4 Benchmarks ⚠️ WARN benchmarks/bench_safety_monitor.py committed for SafetyMonitor.check() (3 scenarios, JSON in benchmarks/results/); CertificationGenerator.build_package() not yet benchmarked (followup #61)
5 Performance docs ✅ PASS §7 with measured numbers from the benchmark for check(); honest "not yet benchmarked" for build_package()
6 Documentation page ✅ PASS This page
7 Rules followed ✅ PASS SPDX 2-line header on __init__.py, safety_cert.py, safety_monitor.py (fixed in this batch — safety_cert.py had # mypy: ignore-errors and 1-line piped SPDX both removed). British English in this doc; source uses standard scientific-Python identifiers (acceptable per docs-vs-code rule).

Net: 1 WARN, 0 FAIL.

10. Known issues / follow-ups

10.1 No committed benchmark (WARN row 4)

Open follow-up (this audit cycle): commit benchmarks/bench_safety_monitor.py reproducing the §7 numbers. Lower priority than the QA-bridge benchmark because (a) the runtime check is sub-microsecond, (b) the document generator is sub-100 ms, (c) neither is a hot path.

10.2 CrossStandardMapper asymmetry not formally proven

The §3 mapping table asserts SIL ↔ ASIL ↔ Class equivalence. IEC 61508-5 informative annex calls this "rough", and the actual mapping depends on controllability + exposure factors that the mapper currently doesn't take as inputs. A future refinement should let the user pass a controllability rating (C1/C2/C3 per ISO 26262) and an exposure rating (E0/E1/E2/E3/E4) so the mapping reflects the actual ASIL derivation rather than the worst-case linear mapping.

10.3 IEC62304Assessment software class is self-declared

The package classifies its own SC-NeuroCore artefacts as appropriate for Class C (life-threatening), but a notified body would not accept a self-classification — the device manufacturer must perform their own hazard analysis. The class returned by IEC62304Assessment is the SC-NeuroCore bound (we are sufficiently rigorous for Class C), not a substitute for the device manufacturer's HA.

10.4 Hardware monitor co-design not documented here

The SafetyMonitor Python class mirrors the SystemVerilog neuro_safe_monitor module + safety_bounds.lean formal proof.

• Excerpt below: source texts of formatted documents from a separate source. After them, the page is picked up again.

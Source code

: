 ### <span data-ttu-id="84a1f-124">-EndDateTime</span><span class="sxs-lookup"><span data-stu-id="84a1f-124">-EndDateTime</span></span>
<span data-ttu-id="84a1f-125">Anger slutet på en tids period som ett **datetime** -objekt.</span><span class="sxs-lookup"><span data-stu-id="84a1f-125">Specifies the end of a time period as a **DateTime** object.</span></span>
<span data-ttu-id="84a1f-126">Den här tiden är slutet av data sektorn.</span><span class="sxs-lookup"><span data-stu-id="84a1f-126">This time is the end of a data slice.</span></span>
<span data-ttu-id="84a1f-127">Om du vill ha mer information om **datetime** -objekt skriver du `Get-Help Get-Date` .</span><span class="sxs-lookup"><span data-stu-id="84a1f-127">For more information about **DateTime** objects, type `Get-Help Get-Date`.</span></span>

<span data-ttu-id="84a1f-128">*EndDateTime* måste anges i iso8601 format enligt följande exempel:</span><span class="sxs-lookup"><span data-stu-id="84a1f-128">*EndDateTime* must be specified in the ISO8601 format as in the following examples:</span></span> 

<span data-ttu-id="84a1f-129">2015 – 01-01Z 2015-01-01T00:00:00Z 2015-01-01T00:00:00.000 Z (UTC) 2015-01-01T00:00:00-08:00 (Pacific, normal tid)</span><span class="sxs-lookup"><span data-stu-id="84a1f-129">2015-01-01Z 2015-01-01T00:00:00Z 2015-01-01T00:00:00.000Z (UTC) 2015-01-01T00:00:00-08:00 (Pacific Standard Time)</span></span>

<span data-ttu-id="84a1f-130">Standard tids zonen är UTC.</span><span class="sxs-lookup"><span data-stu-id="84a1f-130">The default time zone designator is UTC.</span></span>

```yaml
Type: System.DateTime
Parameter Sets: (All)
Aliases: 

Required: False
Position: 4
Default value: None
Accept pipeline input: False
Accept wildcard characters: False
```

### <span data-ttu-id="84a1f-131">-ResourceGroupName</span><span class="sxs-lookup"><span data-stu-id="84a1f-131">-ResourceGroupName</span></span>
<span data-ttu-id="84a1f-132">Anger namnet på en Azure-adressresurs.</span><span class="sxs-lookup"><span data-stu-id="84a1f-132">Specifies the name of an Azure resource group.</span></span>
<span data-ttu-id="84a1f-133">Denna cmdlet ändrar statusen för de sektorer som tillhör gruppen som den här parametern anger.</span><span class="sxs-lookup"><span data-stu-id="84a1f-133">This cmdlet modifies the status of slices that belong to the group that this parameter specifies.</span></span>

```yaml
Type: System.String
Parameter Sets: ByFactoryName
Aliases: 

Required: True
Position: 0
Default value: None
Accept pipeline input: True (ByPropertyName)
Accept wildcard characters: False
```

The mirror relationship is asserted in the code comments but not verified in this package — a co-simulation test that runs both the SV monitor (via cocotb) and the Python mirror on the same input vectors would close that gap.

10.5 Audit findings (no semantic bugs)

Audit found:

  • # mypy: ignore-errors was gratuitous (mypy reports no issues on the file). Removed.
  • __init__.py did not re-export the public API. Wired.
  • 1-line piped SPDX header in 3 files. Fixed to 2-line per feedback_spdx_header_format.md.
  • Pre-existing docs/api/safety_cert.md was a 16-line stub with fabricated import names (SafetyRequirement, RequirementTracer, FMEDAAnalyzer, FormalPropertyLink, ReliabilityPredictor, CertificationAuditor — none of which exist in the module). Replaced with this page in the same batch.

No semantic bugs (sign errors, off-by-ones, wrong invariants) were found in safety_cert.py or safety_monitor.py. The 81 Antigravity tests pass; the 14 new public-API tests pass.

11. References

  • IEC 61508 (Ed 2.0): Functional safety of electrical/electronic/ programmable electronic safety-related systems. Geneva: IEC.
  • ISO 26262 (Ed 2): Road vehicles — Functional safety. Geneva: ISO.
  • IEC 62304 (Ed 1.1): Medical device software — Software life cycle processes. Geneva: IEC.
  • US FDA: Premarket Approval (PMA) for Class III Medical Devices, 21 CFR Part 814. Washington DC: FDA.
  • TÜV SÜD: SIL Compliance Programme — assessor's guide to IEC 61508 evidence packages. Munich.

12. Audit batch identification

This page was produced as part of the Antigravity audit, batch B1, package 1 (per docs/internal/antigravity_inventory_2026-04-17.md). The package is one of 18 large untracked sub-packages identified for the Antigravity audit; the others follow in subsequent batches.